> _Exercise_:
Print the listing below again. Change nothing.

> _Data in this exercise_:
━━━━━━

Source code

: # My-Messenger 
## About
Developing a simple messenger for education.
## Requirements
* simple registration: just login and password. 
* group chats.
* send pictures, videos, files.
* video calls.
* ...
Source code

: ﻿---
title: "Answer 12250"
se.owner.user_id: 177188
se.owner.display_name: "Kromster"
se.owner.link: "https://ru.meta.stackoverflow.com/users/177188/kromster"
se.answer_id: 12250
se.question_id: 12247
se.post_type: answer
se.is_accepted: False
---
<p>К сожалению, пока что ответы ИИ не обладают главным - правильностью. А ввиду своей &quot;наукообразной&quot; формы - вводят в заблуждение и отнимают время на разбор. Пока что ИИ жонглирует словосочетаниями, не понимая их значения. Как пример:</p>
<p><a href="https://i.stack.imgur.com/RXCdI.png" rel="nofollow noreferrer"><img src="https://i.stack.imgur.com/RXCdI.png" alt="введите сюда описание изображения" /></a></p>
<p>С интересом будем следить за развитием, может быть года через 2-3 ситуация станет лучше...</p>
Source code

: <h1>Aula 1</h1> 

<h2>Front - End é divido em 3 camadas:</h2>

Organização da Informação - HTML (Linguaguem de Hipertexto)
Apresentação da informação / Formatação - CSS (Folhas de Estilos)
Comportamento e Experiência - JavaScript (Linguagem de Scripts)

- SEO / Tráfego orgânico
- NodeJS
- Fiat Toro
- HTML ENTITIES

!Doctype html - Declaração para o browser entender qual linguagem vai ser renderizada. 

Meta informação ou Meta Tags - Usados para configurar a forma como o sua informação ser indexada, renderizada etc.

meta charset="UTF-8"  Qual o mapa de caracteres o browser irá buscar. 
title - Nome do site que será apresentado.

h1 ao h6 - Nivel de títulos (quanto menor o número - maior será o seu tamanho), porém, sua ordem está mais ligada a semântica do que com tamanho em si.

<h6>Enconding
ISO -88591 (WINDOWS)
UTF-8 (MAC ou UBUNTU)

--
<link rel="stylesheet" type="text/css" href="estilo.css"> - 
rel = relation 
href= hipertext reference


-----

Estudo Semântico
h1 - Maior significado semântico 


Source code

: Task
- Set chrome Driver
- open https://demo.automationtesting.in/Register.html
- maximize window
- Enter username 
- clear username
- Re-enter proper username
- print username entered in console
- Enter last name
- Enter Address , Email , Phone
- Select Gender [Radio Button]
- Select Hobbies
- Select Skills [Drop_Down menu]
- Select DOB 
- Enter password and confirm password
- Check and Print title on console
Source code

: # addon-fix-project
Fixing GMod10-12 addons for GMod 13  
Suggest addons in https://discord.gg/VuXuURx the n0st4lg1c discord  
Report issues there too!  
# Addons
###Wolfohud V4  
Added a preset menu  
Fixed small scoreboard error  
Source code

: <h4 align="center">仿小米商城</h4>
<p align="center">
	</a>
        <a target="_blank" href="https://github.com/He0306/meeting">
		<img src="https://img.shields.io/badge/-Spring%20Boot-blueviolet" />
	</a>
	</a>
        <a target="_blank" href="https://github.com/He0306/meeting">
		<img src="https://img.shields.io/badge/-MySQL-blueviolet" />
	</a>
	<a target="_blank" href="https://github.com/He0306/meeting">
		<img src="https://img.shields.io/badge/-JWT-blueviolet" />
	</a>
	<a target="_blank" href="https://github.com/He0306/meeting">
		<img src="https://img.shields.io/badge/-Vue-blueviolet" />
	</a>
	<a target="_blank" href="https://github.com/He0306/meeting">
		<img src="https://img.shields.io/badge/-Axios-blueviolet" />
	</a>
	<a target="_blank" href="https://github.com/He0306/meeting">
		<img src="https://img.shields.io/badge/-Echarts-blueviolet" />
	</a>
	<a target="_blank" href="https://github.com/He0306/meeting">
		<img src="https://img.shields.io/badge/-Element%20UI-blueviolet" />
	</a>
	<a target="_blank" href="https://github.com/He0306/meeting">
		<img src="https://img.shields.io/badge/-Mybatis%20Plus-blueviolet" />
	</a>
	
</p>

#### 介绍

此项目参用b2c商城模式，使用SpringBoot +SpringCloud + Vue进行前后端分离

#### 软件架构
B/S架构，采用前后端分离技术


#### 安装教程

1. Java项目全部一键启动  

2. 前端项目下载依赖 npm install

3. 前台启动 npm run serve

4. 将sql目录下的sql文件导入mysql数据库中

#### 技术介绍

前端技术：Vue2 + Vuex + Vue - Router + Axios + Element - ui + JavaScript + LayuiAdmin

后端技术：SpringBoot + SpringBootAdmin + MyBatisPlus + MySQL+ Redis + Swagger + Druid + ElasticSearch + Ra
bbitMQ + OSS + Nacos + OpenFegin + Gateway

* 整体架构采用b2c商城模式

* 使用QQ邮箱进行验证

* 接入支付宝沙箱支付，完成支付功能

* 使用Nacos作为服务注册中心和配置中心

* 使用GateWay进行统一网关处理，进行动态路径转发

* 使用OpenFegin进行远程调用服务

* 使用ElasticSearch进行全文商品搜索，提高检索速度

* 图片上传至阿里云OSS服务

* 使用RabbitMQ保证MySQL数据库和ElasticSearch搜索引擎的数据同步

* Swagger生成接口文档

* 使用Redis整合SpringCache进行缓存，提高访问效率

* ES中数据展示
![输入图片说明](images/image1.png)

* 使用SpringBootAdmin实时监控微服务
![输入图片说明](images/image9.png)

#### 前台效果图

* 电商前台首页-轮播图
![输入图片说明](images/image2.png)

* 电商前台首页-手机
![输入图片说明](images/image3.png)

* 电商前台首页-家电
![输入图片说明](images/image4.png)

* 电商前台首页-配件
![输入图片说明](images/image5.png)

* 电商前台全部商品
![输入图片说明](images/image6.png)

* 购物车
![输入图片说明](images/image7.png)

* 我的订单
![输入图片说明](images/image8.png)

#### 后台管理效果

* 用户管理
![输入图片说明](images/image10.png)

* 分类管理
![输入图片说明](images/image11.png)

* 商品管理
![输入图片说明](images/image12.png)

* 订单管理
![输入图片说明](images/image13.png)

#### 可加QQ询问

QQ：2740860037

━━━━━━

> _Output for this task_:
Source code

: # My-Messenger 
## About
Developing a simple messenger for education.
## Requirements
* simple registration: just login and password. 
* group chats.
* send pictures, videos, files.
* video calls.
* ...
Source code

: ﻿---
title: "Answer 12250"
se.owner.user_id: 177188
se.owner.display_name: "Kromster"
se.owner.link: "https://ru.meta.stackoverflow.com/users/177188/kromster"
se.answer_id: 12250
se.question_id: 12247
se.post_type: answer
se.is_accepted: False
---
<p>К сожалению, пока что ответы ИИ не обладают главным - правильностью. А ввиду своей &quot;наукообразной&quot; формы - вводят в заблуждение и отнимают время на разбор. Пока что ИИ жонглирует словосочетаниями, не понимая их значения. Как пример:</p>
<p><a href="https://i.stack.imgur.com/RXCdI.png" rel="nofollow noreferrer"><img src="https://i.stack.imgur.com/RXCdI.png" alt="введите сюда описание изображения" /></a></p>
<p>С интересом будем следить за развитием, может быть года через 2-3 ситуация станет лучше...</p>
Source code

: <h1>Aula 1</h1> 

<h2>Front - End é divido em 3 camadas:</h2>

Organização da Informação - HTML (Linguaguem de Hipertexto)
Apresentação da informação / Formatação - CSS (Folhas de Estilos)
Comportamento e Experiência - JavaScript (Linguagem de Scripts)

- SEO / Tráfego orgânico
- NodeJS
- Fiat Toro
- HTML ENTITIES

!Doctype html - Declaração para o browser entender qual linguagem vai ser renderizada. 

Meta informação ou Meta Tags - Usados para configurar a forma como o sua informação ser indexada, renderizada etc.

meta charset="UTF-8"  Qual o mapa de caracteres o browser irá buscar. 
title - Nome do site que será apresentado.

h1 ao h6 - Nivel de títulos (quanto menor o número - maior será o seu tamanho), porém, sua ordem está mais ligada a semântica do que com tamanho em si.

<h6>Enconding
ISO -88591 (WINDOWS)
UTF-8 (MAC ou UBUNTU)

--
<link rel="stylesheet" type="text/css" href="estilo.css"> - 
rel = relation 
href= hipertext reference


-----

Estudo Semântico
h1 - Maior significado semântico 


Source code

: Task
- Set chrome Driver
- open https://demo.automationtesting.in/Register.html
- maximize window
- Enter username 
- clear username
- Re-enter proper username
- print username entered in console
- Enter last name
- Enter Address , Email , Phone
- Select Gender [Radio Button]
- Select Hobbies
- Select Skills [Drop_Down menu]
- Select DOB 
- Enter password and confirm password
- Check and Print title on console
Source code

: # addon-fix-project
Fixing GMod10-12 addons for GMod 13  
Suggest addons in https://discord.gg/VuXuURx the n0st4lg1c discord  
Report issues there too!  
# Addons
###Wolfohud V4  
Added a preset menu  
Fixed small scoreboard error  
Source code

: <h4 align="center">仿小米商城</h4>
<p align="center">
	</a>
        <a target="_blank" href="https://github.com/He0306/meeting">
		<img src="https://img.shields.io/badge/-Spring%20Boot-blueviolet" />
	</a>
	</a>
        <a target="_blank" href="https://github.com/He0306/meeting">
		<img src="https://img.shields.io/badge/-MySQL-blueviolet" />
	</a>
	<a target="_blank" href="https://github.com/He0306/meeting">
		<img src="https://img.shields.io/badge/-JWT-blueviolet" />
	</a>
	<a target="_blank" href="https://github.com/He0306/meeting">
		<img src="https://img.shields.io/badge/-Vue-blueviolet" />
	</a>
	<a target="_blank" href="https://github.com/He0306/meeting">
		<img src="https://img.shields.io/badge/-Axios-blueviolet" />
	</a>
	<a target="_blank" href="https://github.com/He0306/meeting">
		<img src="https://img.shields.io/badge/-Echarts-blueviolet" />
	</a>
	<a target="_blank" href="https://github.com/He0306/meeting">
		<img src="https://img.shields.io/badge/-Element%20UI-blueviolet" />
	</a>
	<a target="_blank" href="https://github.com/He0306/meeting">
		<img src="https://img.shields.io/badge/-Mybatis%20Plus-blueviolet" />
	</a>
	
</p>

#### 介绍

此项目参用b2c商城模式，使用SpringBoot +SpringCloud + Vue进行前后端分离

#### 软件架构
B/S架构，采用前后端分离技术


#### 安装教程

1. Java项目全部一键启动  

2. 前端项目下载依赖 npm install

3. 前台启动 npm run serve

4. 将sql目录下的sql文件导入mysql数据库中

#### 技术介绍

前端技术：Vue2 + Vuex + Vue - Router + Axios + Element - ui + JavaScript + LayuiAdmin

后端技术：SpringBoot + SpringBootAdmin + MyBatisPlus + MySQL+ Redis + Swagger + Druid + ElasticSearch + Ra
bbitMQ + OSS + Nacos + OpenFegin + Gateway

* 整体架构采用b2c商城模式

* 使用QQ邮箱进行验证

* 接入支付宝沙箱支付，完成支付功能

* 使用Nacos作为服务注册中心和配置中心

* 使用GateWay进行统一网关处理，进行动态路径转发

* 使用OpenFegin进行远程调用服务

* 使用ElasticSearch进行全文商品搜索，提高检索速度

* 图片上传至阿里云OSS服务

* 使用RabbitMQ保证MySQL数据库和ElasticSearch搜索引擎的数据同步

* Swagger生成接口文档

* 使用Redis整合SpringCache进行缓存，提高访问效率

* ES中数据展示
![输入图片说明](images/image1.png)

* 使用SpringBootAdmin实时监控微服务
![输入图片说明](images/image9.png)

#### 前台效果图

* 电商前台首页-轮播图
![输入图片说明](images/image2.png)

* 电商前台首页-手机
![输入图片说明](images/image3.png)

* 电商前台首页-家电
![输入图片说明](images/image4.png)

* 电商前台首页-配件
![输入图片说明](images/image5.png)

* 电商前台全部商品
![输入图片说明](images/image6.png)

* 购物车
![输入图片说明](images/image7.png)

* 我的订单
![输入图片说明](images/image8.png)

#### 后台管理效果

* 用户管理
![输入图片说明](images/image10.png)

* 分类管理
![输入图片说明](images/image11.png)

* 商品管理
![输入图片说明](images/image12.png)

* 订单管理
![输入图片说明](images/image13.png)

#### 可加QQ询问

QQ：2740860037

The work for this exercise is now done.